● Task details: Restate, exactly and without pictures, the lines from the start of the listing below through the line holding "The abstract is".

The records section start

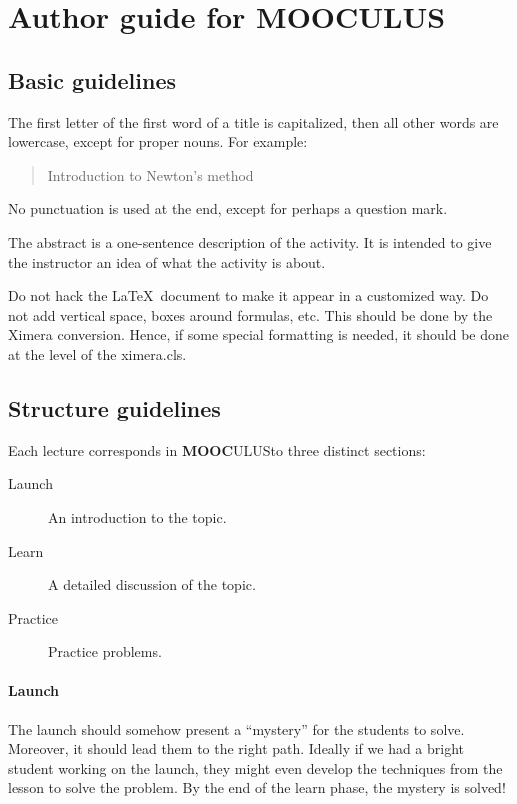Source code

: \documentclass{article}
\newcommand{\mooculus}{\textsf{\textbf{MOOC}\textnormal{\textsf{ULUS}}}}
\begin{document}
\section*{Author guide for \mooculus}

\subsection*{Basic guidelines}

The first letter of the first word of a title is capitalized, then all
other words are lowercase, except for proper nouns. For example:
\begin{quote}
Introduction to Newton's method
\end{quote}
No punctuation is used at the end, except for perhaps a question mark.


The abstract is a one-sentence description of the activity. It is
intended to give the instructor an idea of what the activity is about.


Do not hack the \LaTeX\ document to make it appear in a customized
way. Do not add vertical space, boxes around formulas, etc. This
should be done by the Ximera conversion. Hence, if some special
formatting is needed, it should be done at the level of the
ximera.cls.

\subsection*{Structure guidelines}

Each lecture corresponds in \mooculus to three distinct sections:
\begin{description}
\item[Launch] An introduction to the topic.
\item[Learn] A detailed discussion of the topic.
\item[Practice] Practice problems.
\end{description}

\paragraph{Launch}

The launch should somehow present a ``mystery'' for the students to
solve.  Moreover, it should lead them to the right path. Ideally if we
had a bright student working on the launch, they might even develop
the techniques from the lesson to solve the problem.  By the end of
the learn phase, the mystery is solved!
\end{document}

The records section end

● Solution to this problem:
Source code

: \documentclass{article}
\newcommand{\mooculus}{\textsf{\textbf{MOOC}\textnormal{\textsf{ULUS}}}}
\begin{document}
\section*{Author guide for \mooculus}

\subsection*{Basic guidelines}

The first letter of the first word of a title is capitalized, then all
other words are lowercase, except for proper nouns. For example:
\begin{quote}
Introduction to Newton's method
\end{quote}
No punctuation is used at the end, except for perhaps a question mark.


The abstract is a one-sentence description of the activity. It is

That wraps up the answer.